The influence of bots on vaccine-related discussions on social media is a lot smaller than we think, with only a minor fraction of information from bots reaching active social media users.
The University of Sydney-led research looked at over 53,000 randomly selected active Twitter users in the United States and monitored their interaction with more than 20 million vaccine-related tweets posted by both human-operated and bot Twitter accounts from 2017 to 2019.
Other studies have examined vaccine-related content on social media, but there has yet to be a reliable estimate on how much of the vaccine-related content that social media users potentially see or interact with comes from bots.
The research team found that an overwhelming majority of the vaccine-related content seen by typical users in the United States is generated by human-operated accounts.
In the three-year period, a typical Twitter user potentially saw 757 vaccine-related posts, just 27 of those were critical of vaccination, and most users were unlikely to have ever seen vaccine-related content from a bot.
More than a third of active Twitter users posted or retweeted about vaccines but only 4.5 percent ever retweeted vaccine-critical information.
The findings, published in the American Journal of Public Health, was led by public health informatics expert Associate Professor Adam Dunn, who is head of Biomedical Informatics and Digital Health from the School of Medical Sciences, Faculty of Medicine and Health.
“The study shows that bots play little to no role in shaping vaccine discourse among Twitter users in the United States,” says Associate Professor Dunn.
“There is concern about the role of bots on the spread of misinformation on social media, and pressure on social media companies to deal with them. We found that Twitter users rarely encounter and share vaccine related content posted by bots.
“The reality is that most of what people see about vaccines on social media is neither critical nor misinformation. It is convenient to blame problems in public health and politics on orchestrated and malicious activities, so many investigations focus on simply tallying up what vocal anti-vaccine groups post, without measuring what everyone else actually sees and engages with.
The researchers suggest that resources that are being invested by social media platforms and policy makers for controlling bots and trolls might be more effectively used on interventions to educate and improve media literacy. Education interventions may help to create a protective barrier around the small anti-vaccine groups to stop misinformation from spreading.
Key findings:
- A typical user was potentially exposed to 757 vaccine-related tweets, of which 27 included vaccine-critical content, and none were from bots.
- 36.7 percent of users posted or retweeted vaccine content, but only 4.5 percent of users retweeted a vaccine-critical tweet, and 2.1 percent of users retweeted a bot.
- A subgroup of 5.8 percent of Twitter users in the United States are embedded in communities where they were more engaged with the topic of vaccination in general. But even among this relatively small subgroup, the vast majority never engaged with vaccine-related posts from bots, and instead were engaging with vaccine-critical content posted by other human users in their communities.
The study did not examine social media engagement with trolls, rather focussed on human-operated Twitter accounts that use a range of approaches to gain followers and post misinformation.
The ‘information epidemiology’ landscape
The study comes at a critical time when the topic of public health misinformation spread via social media platforms is a pressing question for government and global agencies during the COVID-19 pandemic, including in Australia.

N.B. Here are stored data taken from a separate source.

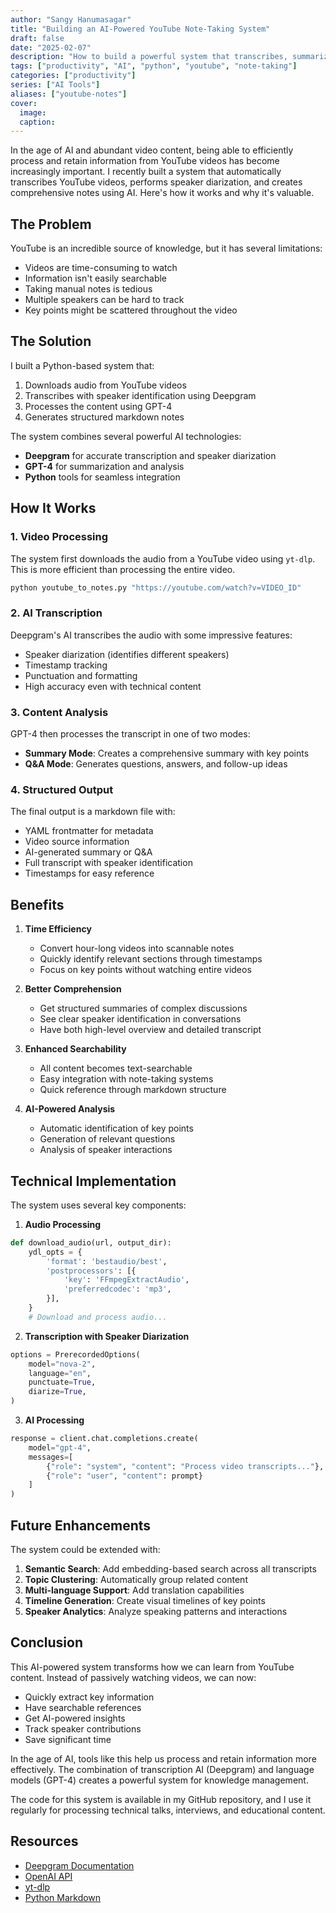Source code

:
 ```yaml
---
author: "Sangy Hanumasagar"
title: "Building an AI-Powered YouTube Note-Taking System"
draft: false
date: "2025-02-07"
description: "How to build a powerful system that transcribes, summarizes, and analyzes YouTube videos using AI"
tags: ["productivity", "AI", "python", "youtube", "note-taking"]
categories: ["productivity"]
series: ["AI Tools"]
aliases: ["youtube-notes"]
cover:
  image: 
  caption:
---
```


In the age of AI and abundant video content, being able to efficiently process and retain information from YouTube videos has become increasingly important. I recently built a system that automatically transcribes YouTube videos, performs speaker diarization, and creates comprehensive notes using AI. Here's how it works and why it's valuable.

## The Problem

YouTube is an incredible source of knowledge, but it has several limitations:
- Videos are time-consuming to watch
- Information isn't easily searchable
- Taking manual notes is tedious
- Multiple speakers can be hard to track
- Key points might be scattered throughout the video

## The Solution

I built a Python-based system that:
1. Downloads audio from YouTube videos
2. Transcribes with speaker identification using Deepgram
3. Processes the content using GPT-4
4. Generates structured markdown notes

The system combines several powerful AI technologies:
- **Deepgram** for accurate transcription and speaker diarization
- **GPT-4** for summarization and analysis
- **Python** tools for seamless integration

## How It Works

### 1. Video Processing
The system first downloads the audio from a YouTube video using `yt-dlp`. This is more efficient than processing the entire video.

```bash
python youtube_to_notes.py "https://youtube.com/watch?v=VIDEO_ID"
```

### 2. AI Transcription
Deepgram's AI transcribes the audio with some impressive features:
- Speaker diarization (identifies different speakers)
- Timestamp tracking
- Punctuation and formatting
- High accuracy even with technical content

### 3. Content Analysis
GPT-4 then processes the transcript in one of two modes:
- **Summary Mode**: Creates a comprehensive summary with key points
- **Q&A Mode**: Generates questions, answers, and follow-up ideas

### 4. Structured Output
The final output is a markdown file with:
- YAML frontmatter for metadata
- Video source information
- AI-generated summary or Q&A
- Full transcript with speaker identification
- Timestamps for easy reference

## Benefits

1. **Time Efficiency**
   - Convert hour-long videos into scannable notes
   - Quickly identify relevant sections through timestamps
   - Focus on key points without watching entire videos

2. **Better Comprehension**
   - Get structured summaries of complex discussions
   - See clear speaker identification in conversations
   - Have both high-level overview and detailed transcript

3. **Enhanced Searchability**
   - All content becomes text-searchable
   - Easy integration with note-taking systems
   - Quick reference through markdown structure

4. **AI-Powered Analysis**
   - Automatic identification of key points
   - Generation of relevant questions
   - Analysis of speaker interactions

## Technical Implementation

The system uses several key components:

1. **Audio Processing**
```python
def download_audio(url, output_dir):
    ydl_opts = {
        'format': 'bestaudio/best',
        'postprocessors': [{
            'key': 'FFmpegExtractAudio',
            'preferredcodec': 'mp3',
        }],
    }
    # Download and process audio...
```

2. **Transcription with Speaker Diarization**
```python
options = PrerecordedOptions(
    model="nova-2",
    language="en",
    punctuate=True,
    diarize=True,
)
```

3. **AI Processing**
```python
response = client.chat.completions.create(
    model="gpt-4",
    messages=[
        {"role": "system", "content": "Process video transcripts..."},
        {"role": "user", "content": prompt}
    ]
)
```

## Future Enhancements

The system could be extended with:
1. **Semantic Search**: Add embedding-based search across all transcripts
2. **Topic Clustering**: Automatically group related content
3. **Multi-language Support**: Add translation capabilities
4. **Timeline Generation**: Create visual timelines of key points
5. **Speaker Analytics**: Analyze speaking patterns and interactions

## Conclusion

This AI-powered system transforms how we can learn from YouTube content. Instead of passively watching videos, we can now:
- Quickly extract key information
- Have searchable references
- Get AI-powered insights
- Track speaker contributions
- Save significant time

In the age of AI, tools like this help us process and retain information more effectively. The combination of transcription AI (Deepgram) and language models (GPT-4) creates a powerful system for knowledge management.

The code for this system is available in my GitHub repository, and I use it regularly for processing technical talks, interviews, and educational content.

## Resources
- [Deepgram Documentation](https://developers.deepgram.com/)
- [OpenAI API](https://platform.openai.com/)
- [yt-dlp](https://github.com/yt-dlp/yt-dlp)
- [Python Markdown](https://python-markdown.github.io/) 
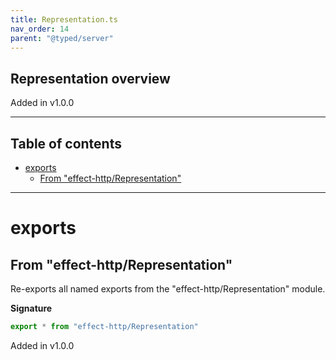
 ```yaml
---
title: Representation.ts
nav_order: 14
parent: "@typed/server"
---
```


## Representation overview

Added in v1.0.0

---

<h2 class="text-delta">Table of contents</h2>

- [exports](#exports)
  - [From "effect-http/Representation"](#from-effect-httprepresentation)

---

# exports

## From "effect-http/Representation"

Re-exports all named exports from the "effect-http/Representation" module.

**Signature**

```ts
export * from "effect-http/Representation"
```

Added in v1.0.0
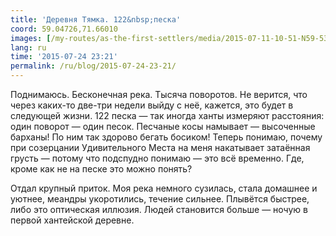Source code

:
 ```yaml
---
title: 'Деревня Тямка. 122&nbsp;песка'
coord: 59.04726,71.66010
images: [/my-routes/as-the-first-settlers/media/2015-07-11-10-51-N59-533970E70-649450-2756]
lang: ru
time: '2015-07-24 23:21'
permalink: /ru/blog/2015-07-24-23-21/
---
```


Поднимаюсь. Бесконечная река. Тысяча поворотов. Не верится, что через каких-то две-три недели выйду с неё, кажется, это будет в следующей жизни. 122&nbsp;песка&nbsp;— так иногда ханты измеряют расстояния: один поворот&nbsp;— один песок. Песчаные косы намывает — высоченные барханы! По ним так здорово бегать босиком! Теперь понимаю, почему при созерцании Удивительного Места на меня накатывает затаённая грусть — потому что подспудно понимаю — это всё временно. Где, кроме как не на песке это можно понять?

Отдал крупный приток. Моя река немного сузилась, стала домашнее и уютнее, меандры укоротились, течение сильнее. Плывётся быстрее, либо это оптическая иллюзия. Людей становится больше&nbsp;— ночую в первой хантейской деревне.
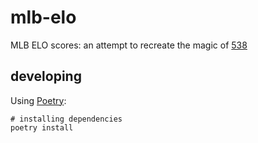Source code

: # mlb-elo
MLB ELO scores: an attempt to recreate the magic of [538](https://projects.fivethirtyeight.com/complete-history-of-mlb/)

## developing

Using [Poetry](https://python-poetry.org/):

```
# installing dependencies
poetry install
```

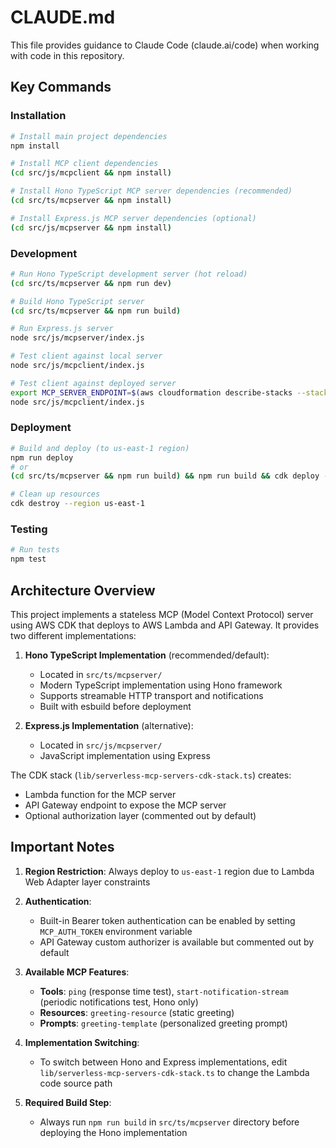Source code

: # CLAUDE.md

This file provides guidance to Claude Code (claude.ai/code) when working with code in this repository.

## Key Commands

### Installation
```bash
# Install main project dependencies
npm install

# Install MCP client dependencies
(cd src/js/mcpclient && npm install)

# Install Hono TypeScript MCP server dependencies (recommended)
(cd src/ts/mcpserver && npm install)

# Install Express.js MCP server dependencies (optional)
(cd src/js/mcpserver && npm install)
```

### Development
```bash
# Run Hono TypeScript development server (hot reload)
(cd src/ts/mcpserver && npm run dev)

# Build Hono TypeScript server
(cd src/ts/mcpserver && npm run build)

# Run Express.js server
node src/js/mcpserver/index.js

# Test client against local server
node src/js/mcpclient/index.js

# Test client against deployed server
export MCP_SERVER_ENDPOINT=$(aws cloudformation describe-stacks --stack-name ServerlessMcpServersCdkStack --region us-east-1 --query "Stacks[0].Outputs[?OutputKey=='McpEndpoint'].OutputValue" --output text)
node src/js/mcpclient/index.js
```

### Deployment
```bash
# Build and deploy (to us-east-1 region)
npm run deploy
# or
(cd src/ts/mcpserver && npm run build) && npm run build && cdk deploy --region us-east-1

# Clean up resources
cdk destroy --region us-east-1
```

### Testing
```bash
# Run tests
npm test
```

## Architecture Overview

This project implements a stateless MCP (Model Context Protocol) server using AWS CDK that deploys to AWS Lambda and API Gateway. It provides two different implementations:

1. **Hono TypeScript Implementation** (recommended/default):
   - Located in `src/ts/mcpserver/`
   - Modern TypeScript implementation using Hono framework
   - Supports streamable HTTP transport and notifications
   - Built with esbuild before deployment

2. **Express.js Implementation** (alternative):
   - Located in `src/js/mcpserver/`
   - JavaScript implementation using Express

The CDK stack (`lib/serverless-mcp-servers-cdk-stack.ts`) creates:
- Lambda function for the MCP server
- API Gateway endpoint to expose the MCP server
- Optional authorization layer (commented out by default)

## Important Notes

1. **Region Restriction**: Always deploy to `us-east-1` region due to Lambda Web Adapter layer constraints

2. **Authentication**:
   - Built-in Bearer token authentication can be enabled by setting `MCP_AUTH_TOKEN` environment variable
   - API Gateway custom authorizer is available but commented out by default

3. **Available MCP Features**:
   - **Tools**: `ping` (response time test), `start-notification-stream` (periodic notifications test, Hono only)
   - **Resources**: `greeting-resource` (static greeting)
   - **Prompts**: `greeting-template` (personalized greeting prompt)

4. **Implementation Switching**:
   - To switch between Hono and Express implementations, edit `lib/serverless-mcp-servers-cdk-stack.ts` to change the Lambda code source path

5. **Required Build Step**:
   - Always run `npm run build` in `src/ts/mcpserver` directory before deploying the Hono implementation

Associate Professor Dunn studies the epidemiology of health information, a field that measures how people are exposed to or seek out health information online, and the tools that can be used to prevent the spread and impact of misinformation.
“Vaccine confidence is unevenly distributed within and across countries, which can lead to increased risk of outbreaks in places where too many people decide not to vaccinate.”
“I think the best tools that social media platforms have for stopping misinformation are those that can empower their users to spot it and add friction to passing it along. For public health organisations and researchers, the tools we need are those that can prioritise resources by signalling when the benefits of tackling misinformation outweigh the risks of unintentionally amplifying it by engaging with it.